(Beginning of DATA IN THIS EXERCISE)

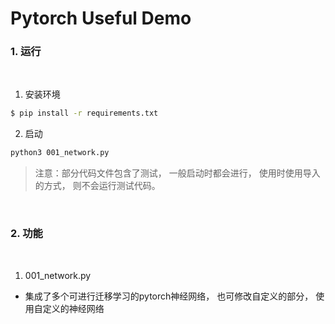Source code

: # Pytorch Useful Demo

### 1. 运行

<br/>

1. 安装环境

```bash
$ pip install -r requirements.txt

```

2. 启动

```bash
python3 001_network.py

```

>注意：部分代码文件包含了测试， 一般启动时都会进行， 使用时使用导入的方式， 则不会运行测试代码。

<br/>

### 2. 功能

<br/>

1. 001_network.py

* 集成了多个可进行迁移学习的pytorch神经网络， 也可修改自定义的部分， 使用自定义的神经网络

(End of DATA IN THIS EXERCISE)

Word for word, set down each record shown above, omitting the pictures.

Source code

: # Pytorch Useful Demo

### 1. 运行

<br/>

1. 安装环境

```bash
$ pip install -r requirements.txt

```

2. 启动

```bash
python3 001_network.py

```

>注意：部分代码文件包含了测试， 一般启动时都会进行， 使用时使用导入的方式， 则不会运行测试代码。

<br/>

### 2. 功能

<br/>

1. 001_network.py

* 集成了多个可进行迁移学习的pytorch神经网络， 也可修改自定义的部分， 使用自定义的神经网络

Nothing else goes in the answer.